The Future of Men: Masculinity in the Twenty-First Century

Image of The Future of Men: Men on Trial
Release Date: 
February 29, 2016
Reviewed by: 

This book addresses the issue of societal transformation “from male to female dominance” drawing on a range of statistical sources, publications, and anecdotal experiences, plus eight stories “from a woman’s heart.” None of the men Jack Myers approached to talk about their future felt they could contribute (“You mean we have a future”), though one story of a man’s experience is contributed by his mother.

While purporting to address the alleged decline in male dominance globally the dominant flavor is of Middle America, and he strays beyond those boundaries at his peril “Asia, particularly in the southeast, is well known for its strong (and potentially disastrous) cultural preferences for men over women.” Perhaps he is referring to India and the recent well-publicized incidents of violence against women, but he does not say so, and India is not in southeast Asia where, on the contrary, by all measures some of the most non-patriarchal societies are located.

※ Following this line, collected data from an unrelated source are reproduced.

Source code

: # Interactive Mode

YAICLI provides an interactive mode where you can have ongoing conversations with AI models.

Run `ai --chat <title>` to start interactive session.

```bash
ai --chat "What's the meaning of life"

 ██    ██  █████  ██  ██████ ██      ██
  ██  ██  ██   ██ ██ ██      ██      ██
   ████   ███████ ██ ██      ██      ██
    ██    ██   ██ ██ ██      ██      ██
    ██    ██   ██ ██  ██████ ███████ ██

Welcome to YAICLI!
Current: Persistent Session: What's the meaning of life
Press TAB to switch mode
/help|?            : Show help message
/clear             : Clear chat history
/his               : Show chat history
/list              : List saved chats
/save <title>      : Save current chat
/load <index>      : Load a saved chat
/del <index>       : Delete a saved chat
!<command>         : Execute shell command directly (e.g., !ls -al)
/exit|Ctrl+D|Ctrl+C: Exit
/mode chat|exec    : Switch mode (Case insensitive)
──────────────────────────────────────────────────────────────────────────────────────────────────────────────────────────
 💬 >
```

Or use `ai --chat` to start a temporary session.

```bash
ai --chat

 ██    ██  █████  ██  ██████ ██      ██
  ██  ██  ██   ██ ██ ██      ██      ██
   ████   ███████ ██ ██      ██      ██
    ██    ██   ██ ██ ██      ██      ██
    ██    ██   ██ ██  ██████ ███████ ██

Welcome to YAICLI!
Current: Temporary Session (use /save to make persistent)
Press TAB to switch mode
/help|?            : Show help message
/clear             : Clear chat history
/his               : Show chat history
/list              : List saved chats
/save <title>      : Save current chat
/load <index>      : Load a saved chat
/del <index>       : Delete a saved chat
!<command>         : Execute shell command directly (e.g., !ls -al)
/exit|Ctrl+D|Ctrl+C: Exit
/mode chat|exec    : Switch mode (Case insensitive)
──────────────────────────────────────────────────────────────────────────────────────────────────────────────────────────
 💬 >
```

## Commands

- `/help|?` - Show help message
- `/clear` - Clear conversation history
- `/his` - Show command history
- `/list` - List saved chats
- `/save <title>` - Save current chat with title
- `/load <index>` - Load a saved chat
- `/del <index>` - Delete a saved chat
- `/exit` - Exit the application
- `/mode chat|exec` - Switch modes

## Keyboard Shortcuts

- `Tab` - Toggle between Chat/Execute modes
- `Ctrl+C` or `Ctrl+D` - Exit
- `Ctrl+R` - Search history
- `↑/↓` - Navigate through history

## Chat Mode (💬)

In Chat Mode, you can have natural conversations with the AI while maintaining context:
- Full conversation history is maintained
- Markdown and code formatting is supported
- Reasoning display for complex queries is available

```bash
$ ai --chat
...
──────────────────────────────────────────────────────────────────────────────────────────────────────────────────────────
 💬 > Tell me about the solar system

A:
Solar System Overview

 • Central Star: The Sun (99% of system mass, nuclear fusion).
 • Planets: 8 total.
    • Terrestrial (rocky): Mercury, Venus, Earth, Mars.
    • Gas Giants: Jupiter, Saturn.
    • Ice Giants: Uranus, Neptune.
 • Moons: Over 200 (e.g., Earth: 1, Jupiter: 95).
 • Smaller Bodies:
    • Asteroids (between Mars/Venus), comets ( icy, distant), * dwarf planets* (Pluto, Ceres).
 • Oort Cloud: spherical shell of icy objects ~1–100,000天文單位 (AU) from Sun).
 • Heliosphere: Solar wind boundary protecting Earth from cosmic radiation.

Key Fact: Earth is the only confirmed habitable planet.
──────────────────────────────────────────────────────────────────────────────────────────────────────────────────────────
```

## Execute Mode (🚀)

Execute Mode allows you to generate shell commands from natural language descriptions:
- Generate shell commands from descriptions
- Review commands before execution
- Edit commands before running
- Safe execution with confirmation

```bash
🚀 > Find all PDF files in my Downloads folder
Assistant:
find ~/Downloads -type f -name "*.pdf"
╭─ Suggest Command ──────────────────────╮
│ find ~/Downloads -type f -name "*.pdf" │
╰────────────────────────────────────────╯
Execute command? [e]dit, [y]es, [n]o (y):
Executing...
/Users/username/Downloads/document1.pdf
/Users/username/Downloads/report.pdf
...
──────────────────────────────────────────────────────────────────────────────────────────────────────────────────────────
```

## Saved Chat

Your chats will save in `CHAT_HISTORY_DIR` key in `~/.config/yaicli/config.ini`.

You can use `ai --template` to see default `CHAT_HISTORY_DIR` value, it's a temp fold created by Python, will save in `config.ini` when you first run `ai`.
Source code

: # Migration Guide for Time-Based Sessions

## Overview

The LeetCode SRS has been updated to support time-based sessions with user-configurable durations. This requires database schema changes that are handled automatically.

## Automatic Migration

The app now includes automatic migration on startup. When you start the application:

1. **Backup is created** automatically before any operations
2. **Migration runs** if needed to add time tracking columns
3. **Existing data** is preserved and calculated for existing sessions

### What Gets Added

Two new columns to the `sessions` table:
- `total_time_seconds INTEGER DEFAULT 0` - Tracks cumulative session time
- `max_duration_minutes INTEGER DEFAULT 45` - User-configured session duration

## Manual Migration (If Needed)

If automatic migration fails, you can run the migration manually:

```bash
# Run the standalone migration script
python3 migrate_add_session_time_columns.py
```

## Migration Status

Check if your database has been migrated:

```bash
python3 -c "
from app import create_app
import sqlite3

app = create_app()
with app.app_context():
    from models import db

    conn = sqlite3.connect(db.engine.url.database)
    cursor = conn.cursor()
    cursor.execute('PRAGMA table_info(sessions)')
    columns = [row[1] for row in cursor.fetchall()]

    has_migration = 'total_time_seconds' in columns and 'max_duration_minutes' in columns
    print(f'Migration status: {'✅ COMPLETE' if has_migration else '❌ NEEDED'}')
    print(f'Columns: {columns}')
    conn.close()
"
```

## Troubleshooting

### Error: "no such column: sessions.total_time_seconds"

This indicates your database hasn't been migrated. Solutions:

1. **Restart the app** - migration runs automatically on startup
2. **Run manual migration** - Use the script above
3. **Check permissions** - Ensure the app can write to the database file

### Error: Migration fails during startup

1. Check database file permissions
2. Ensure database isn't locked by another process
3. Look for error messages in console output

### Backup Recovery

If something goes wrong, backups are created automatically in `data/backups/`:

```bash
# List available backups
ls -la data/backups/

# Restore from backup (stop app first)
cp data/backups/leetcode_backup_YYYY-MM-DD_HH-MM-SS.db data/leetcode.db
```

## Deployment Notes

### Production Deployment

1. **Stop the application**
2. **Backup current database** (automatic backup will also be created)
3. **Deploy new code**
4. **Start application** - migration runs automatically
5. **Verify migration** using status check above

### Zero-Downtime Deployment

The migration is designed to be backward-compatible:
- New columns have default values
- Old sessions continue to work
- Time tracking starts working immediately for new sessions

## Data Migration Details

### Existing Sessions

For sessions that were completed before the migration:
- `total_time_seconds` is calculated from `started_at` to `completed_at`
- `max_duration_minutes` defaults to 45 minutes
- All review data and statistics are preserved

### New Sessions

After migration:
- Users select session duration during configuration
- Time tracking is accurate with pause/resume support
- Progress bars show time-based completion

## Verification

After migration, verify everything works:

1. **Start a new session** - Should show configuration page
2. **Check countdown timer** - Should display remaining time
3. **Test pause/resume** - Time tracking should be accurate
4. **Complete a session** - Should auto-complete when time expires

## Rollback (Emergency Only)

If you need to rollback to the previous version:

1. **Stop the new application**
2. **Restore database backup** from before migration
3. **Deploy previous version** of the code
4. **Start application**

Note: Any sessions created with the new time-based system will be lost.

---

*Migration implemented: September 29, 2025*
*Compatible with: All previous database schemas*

Several chapters close with helpful hints for men in coping with their new reality (e.g. from Chapter 21 How Men Can Adapt to a New World—Try everything you can first, Know when to stop trying, and Think about potential solutions before you ask for assistance) and indeed the book appears to have been hastily pulled together from lectures and presentations to motivational workshops and similar events. This may account for the repetition and inconsistencies across chapters.

Myers covers changing “gender dominance” in the home, in education, in the workplace, in politics, and in the way in which media are reflecting or leading changing attitudes and behaviours.

Only in education is there hard evidence of women’s “dominance” in terms of numbers and achievements, though this is not reflected in their success in the workplace at any level and in any domain. In fact we learn that men do not bother with higher education as they wish to avoid student debt but are still able to drop into the jobs they want. Is this a reflection of women’s growing dominance in the workplace?

Even the strongest chapters, relating to media and its effects, do not support his basic thesis that the balance of power has changed or is anywhere near changing in some key fields such as political leadership. Perhaps he sees the line-up of candidates for the presidential election as illustrative of the degradation of the Y chromosome? But this is mere speculation.

So often is Myers tripped up by his own testimony that one wonders which side he is on and whether the whole book is indeed an extended spoof. For example we have a woman multitasking, a skill which men who want to cope with their reduced status are recommended to practice; “if a woman can work on her smartphone, process a document, and acknowledge a customer all at the same time she might be a better candidate than a man for several roles in a company;” but none of them leadership roles, or so it would appear? This is hardly Sheryl Sandberg’s Leaning In territory. He should perhaps consider that women would prefer not to have to multitask, and that men could only multitask if they actually had more than one thing to do.

Myers has chosen a very interesting and indeed critical topic for discussion, but neither the data he presents nor its analysis is equal to the task. As he is a prolific producer of books he may have the opportunity to address the same topic again in his next book, taking a much more limited canvas, addressing the issues in more depth, and giving due recognition to the existing body of work on the topic of men and masculinities.

He should try to avoid giving the impression that dominance by women will replace or has already replaced dominance by men and speak rather of balance and gender equality. Crucially, he should include some stories “from a man’s heart” other than his own.